+++ Task input

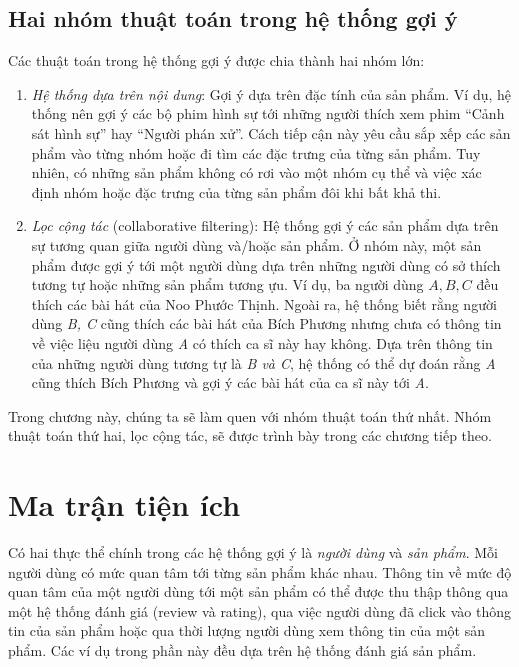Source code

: \subsection{Hai nhóm thuật toán trong hệ thống gợi ý}
Các thuật toán trong hệ thống gợi ý được chia thành hai nhóm lớn: 
\begin{enumerate}
    \item \textit{Hệ thống dựa trên nội dung}: Gợi ý dựa trên đặc tính của sản
    phẩm. Ví dụ, hệ thống nên gợi ý các bộ phim hình sự tới những người thích xem phim ``Cảnh sát hình sự'' hay ``Người phán xử''. Cách tiếp cận này
    yêu cầu sắp xếp các sản phẩm vào từng nhóm hoặc đi tìm các đặc
    trưng của từng sản phẩm. Tuy nhiên, có những sản phẩm không có
    rơi vào một nhóm cụ thể và việc xác định nhóm hoặc đặc trưng của từng sản phẩm đôi khi bất khả thi.
     
     
    \item \textit{Lọc cộng tác} (collaborative filtering): Hệ thống gợi ý các
    sản phẩm dựa trên sự tương quan giữa người dùng và/hoặc sản phẩm. Ở nhóm
    này, một sản phẩm được {gợi ý} tới một người dùng dựa trên những người dùng
    có sở thích tương tự hoặc những sản phẩm tương ựu. Ví dụ, ba người dùng ${A,
    B, C}$ đều thích các bài hát của Noo Phước Thịnh. Ngoài ra, hệ thống biết
    rằng người dùng \textit{B, C} cũng thích các bài hát của Bích Phương nhưng
    chưa có thông tin về việc liệu người dùng \textit{A} có thích ca sĩ này hay
    không. Dựa trên thông tin của những người dùng tương tự là \textit{B và C},
    hệ thống có thể dự đoán rằng \textit{A} cũng thích Bích Phương và gợi ý các
    bài hát của ca sĩ này tới \textit{A}.
 
\end{enumerate}
Trong chương này, chúng ta sẽ làm quen với nhóm thuật toán thứ nhất. Nhóm thuật toán thứ hai, lọc cộng tác, sẽ được trình bày trong
các chương tiếp theo.

\section{Ma trận tiện ích}
Có hai thực thể chính trong các hệ thống gợi ý là
\textit{người dùng} và \textit{sản phẩm}. Mỗi người dùng có mức quan tâm tới từng sản phẩm khác nhau. Thông tin về mức độ quan tâm của một người dùng tới một
sản phẩm có thể được thu thập thông qua một hệ thống đánh
giá ({review} và {rating}), qua việc người dùng đã click vào thông tin
của sản phẩm hoặc qua thời lượng người dùng xem thông tin của một sản phẩm. Các ví dụ trong phần này đều dựa trên hệ thống đánh giá sản phẩm.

++++++

▶ **What is required**: Could you repeat exactly the lines above from the line with "trưng của từng sản phẩm." up to and including the line with "không. Dựa trên", and only those?

▶ **Expected output**:
    trưng của từng sản phẩm. Tuy nhiên, có những sản phẩm không có
    rơi vào một nhóm cụ thể và việc xác định nhóm hoặc đặc trưng của từng sản phẩm đôi khi bất khả thi.
     
     
    \item \textit{Lọc cộng tác} (collaborative filtering): Hệ thống gợi ý các
    sản phẩm dựa trên sự tương quan giữa người dùng và/hoặc sản phẩm. Ở nhóm
    này, một sản phẩm được {gợi ý} tới một người dùng dựa trên những người dùng
    có sở thích tương tự hoặc những sản phẩm tương ựu. Ví dụ, ba người dùng ${A,
    B, C}$ đều thích các bài hát của Noo Phước Thịnh. Ngoài ra, hệ thống biết
    rằng người dùng \textit{B, C} cũng thích các bài hát của Bích Phương nhưng
    chưa có thông tin về việc liệu người dùng \textit{A} có thích ca sĩ này hay
    không. Dựa trên thông tin của những người dùng tương tự là \textit{B và C},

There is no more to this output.